* WHAT YOU NEED TO DO *
Check each line of the listing for the string "Percentile". Copy those where it appears.

START AVAILABLE DATA

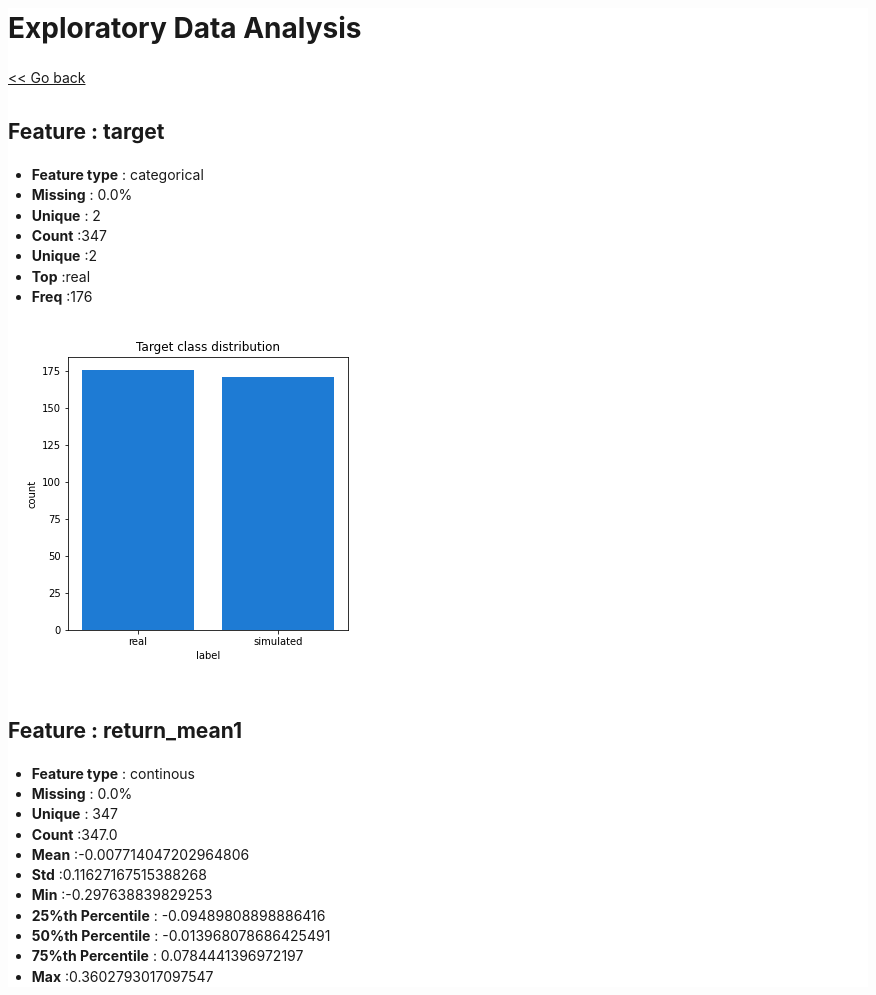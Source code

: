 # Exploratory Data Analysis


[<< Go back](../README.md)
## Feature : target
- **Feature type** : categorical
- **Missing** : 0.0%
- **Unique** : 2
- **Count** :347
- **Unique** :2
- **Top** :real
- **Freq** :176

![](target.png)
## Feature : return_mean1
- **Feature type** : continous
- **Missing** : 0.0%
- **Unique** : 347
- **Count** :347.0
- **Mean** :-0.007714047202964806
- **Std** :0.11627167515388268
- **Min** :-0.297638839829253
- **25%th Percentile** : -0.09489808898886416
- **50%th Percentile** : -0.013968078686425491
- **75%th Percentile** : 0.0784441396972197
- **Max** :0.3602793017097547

END AVAILABLE DATA

* RESPONSE TO THIS TASK *
- **25%th Percentile** : -0.09489808898886416
- **50%th Percentile** : -0.013968078686425491
- **75%th Percentile** : 0.0784441396972197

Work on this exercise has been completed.